____ Given entries
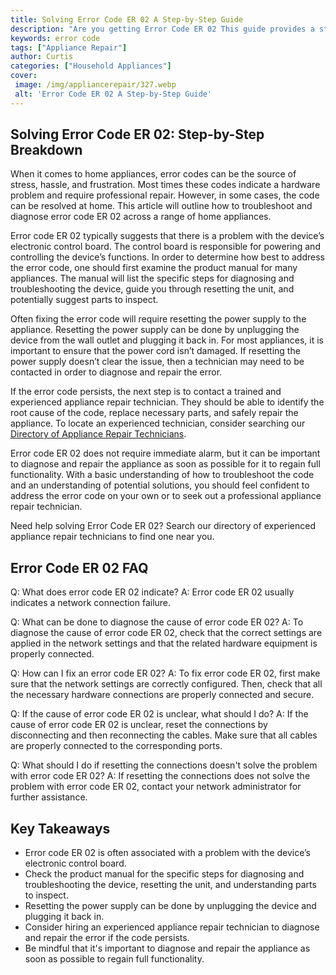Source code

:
 ```yaml
---
title: Solving Error Code ER 02 A Step-by-Step Guide
description: "Are you getting Error Code ER 02 This guide provides a step-by-step solution on how to fix this issue quickly and easily Learn the tricks and tips to help you solve this common error today"
keywords: error code
tags: ["Appliance Repair"]
author: Curtis
categories: ["Household Appliances"]
cover: 
 image: /img/appliancerepair/327.webp
 alt: 'Error Code ER 02 A Step-by-Step Guide'
---
```

## Solving Error Code ER 02: Step-by-Step Breakdown

When it comes to home appliances, error codes can be the source of stress, hassle, and frustration. Most times these codes indicate a hardware problem and require professional repair. However, in some cases, the code can be resolved at home. This article will outline how to troubleshoot and diagnose error code ER 02 across a range of home appliances.

Error code ER 02 typically suggests that there is a problem with the device’s electronic control board. The control board is responsible for powering and controlling the device’s functions. In order to determine how best to address the error code, one should first examine the product manual for many appliances. The manual will list the specific steps for diagnosing and troubleshooting the device, guide you through resetting the unit, and potentially suggest parts to inspect.

Often fixing the error code will require resetting the power supply to the appliance. Resetting the power supply can be done by unplugging the device from the wall outlet and plugging it back in. For most appliances, it is important to ensure that the power cord isn’t damaged. If resetting the power supply doesn’t clear the issue, then a technician may need to be contacted in order to diagnose and repair the error.

If the error code persists, the next step is to contact a trained and experienced appliance repair technician. They should be able to identify the root cause of the code, replace necessary parts, and safely repair the appliance. To locate an experienced technician, consider searching our [Directory of Appliance Repair Technicians](./pages/appliance-repair-technicians).

Error code ER 02 does not require immediate alarm, but it can be important to diagnose and repair the appliance as soon as possible for it to regain full functionality. With a basic understanding of how to troubleshoot the code and an understanding of potential solutions, you should feel confident to address the error code on your own or to seek out a professional appliance repair technician. 

Need help solving Error Code ER 02? Search our directory of experienced appliance repair technicians to find one near you.

## Error Code ER 02 FAQ

Q: What does error code ER 02 indicate? 
A: Error code ER 02 usually indicates a network connection failure.

Q: What can be done to diagnose the cause of error code ER 02? 
A: To diagnose the cause of error code ER 02, check that the correct settings are applied in the network settings and that the related hardware equipment is properly connected.

Q: How can I fix an error code ER 02? 
A: To fix error code ER 02, first make sure that the network settings are correctly configured. Then, check that all the necessary hardware connections are properly connected and secure.

Q: If the cause of error code ER 02 is unclear, what should I do? 
A: If the cause of error code ER 02 is unclear, reset the connections by disconnecting and then reconnecting the cables. Make sure that all cables are properly connected to the corresponding ports.

Q: What should I do if resetting the connections doesn't solve the problem with error code ER 02?
A: If resetting the connections does not solve the problem with error code ER 02, contact your network administrator for further assistance.

## Key Takeaways

- Error code ER 02 is often associated with a problem with the device’s electronic control board.
- Check the product manual for the specific steps for diagnosing and troubleshooting the device, resetting the unit, and understanding parts to inspect.
- Resetting the power supply can be done by unplugging the device and plugging it back in.
- Consider hiring an experienced appliance repair technician to diagnose and repair the error if the code persists.
- Be mindful that it's important to diagnose and repair the appliance as soon as possible to regain full functionality.
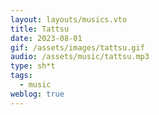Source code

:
 ```yaml
---
layout: layouts/musics.vto
title: Tattsu
date: 2023-08-01
gif: /assets/images/tattsu.gif
audio: /assets/music/tattsu.mp3
type: sh*t
tags:
  - music
weblog: true
---
```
________
Each record above needs to be retyped exactly, without any pictures.

Expected answer>
Source code

:
 ```yaml
---
title: Solving Error Code ER 02 A Step-by-Step Guide
description: "Are you getting Error Code ER 02 This guide provides a step-by-step solution on how to fix this issue quickly and easily Learn the tricks and tips to help you solve this common error today"
keywords: error code
tags: ["Appliance Repair"]
author: Curtis
categories: ["Household Appliances"]
cover: 
 image: /img/appliancerepair/327.webp
 alt: 'Error Code ER 02 A Step-by-Step Guide'
---
```

## Solving Error Code ER 02: Step-by-Step Breakdown

When it comes to home appliances, error codes can be the source of stress, hassle, and frustration. Most times these codes indicate a hardware problem and require professional repair. However, in some cases, the code can be resolved at home. This article will outline how to troubleshoot and diagnose error code ER 02 across a range of home appliances.

Error code ER 02 typically suggests that there is a problem with the device’s electronic control board. The control board is responsible for powering and controlling the device’s functions. In order to determine how best to address the error code, one should first examine the product manual for many appliances. The manual will list the specific steps for diagnosing and troubleshooting the device, guide you through resetting the unit, and potentially suggest parts to inspect.

Often fixing the error code will require resetting the power supply to the appliance. Resetting the power supply can be done by unplugging the device from the wall outlet and plugging it back in. For most appliances, it is important to ensure that the power cord isn’t damaged. If resetting the power supply doesn’t clear the issue, then a technician may need to be contacted in order to diagnose and repair the error.

If the error code persists, the next step is to contact a trained and experienced appliance repair technician. They should be able to identify the root cause of the code, replace necessary parts, and safely repair the appliance. To locate an experienced technician, consider searching our [Directory of Appliance Repair Technicians](./pages/appliance-repair-technicians).

Error code ER 02 does not require immediate alarm, but it can be important to diagnose and repair the appliance as soon as possible for it to regain full functionality. With a basic understanding of how to troubleshoot the code and an understanding of potential solutions, you should feel confident to address the error code on your own or to seek out a professional appliance repair technician. 

Need help solving Error Code ER 02? Search our directory of experienced appliance repair technicians to find one near you.

## Error Code ER 02 FAQ

Q: What does error code ER 02 indicate? 
A: Error code ER 02 usually indicates a network connection failure.

Q: What can be done to diagnose the cause of error code ER 02? 
A: To diagnose the cause of error code ER 02, check that the correct settings are applied in the network settings and that the related hardware equipment is properly connected.

Q: How can I fix an error code ER 02? 
A: To fix error code ER 02, first make sure that the network settings are correctly configured. Then, check that all the necessary hardware connections are properly connected and secure.

Q: If the cause of error code ER 02 is unclear, what should I do? 
A: If the cause of error code ER 02 is unclear, reset the connections by disconnecting and then reconnecting the cables. Make sure that all cables are properly connected to the corresponding ports.

Q: What should I do if resetting the connections doesn't solve the problem with error code ER 02?
A: If resetting the connections does not solve the problem with error code ER 02, contact your network administrator for further assistance.

## Key Takeaways

- Error code ER 02 is often associated with a problem with the device’s electronic control board.
- Check the product manual for the specific steps for diagnosing and troubleshooting the device, resetting the unit, and understanding parts to inspect.
- Resetting the power supply can be done by unplugging the device and plugging it back in.
- Consider hiring an experienced appliance repair technician to diagnose and repair the error if the code persists.
- Be mindful that it's important to diagnose and repair the appliance as soon as possible to regain full functionality.
Source code

:
 ```yaml
---
layout: layouts/musics.vto
title: Tattsu
date: 2023-08-01
gif: /assets/images/tattsu.gif
audio: /assets/music/tattsu.mp3
type: sh*t
tags:
  - music
weblog: true
---
```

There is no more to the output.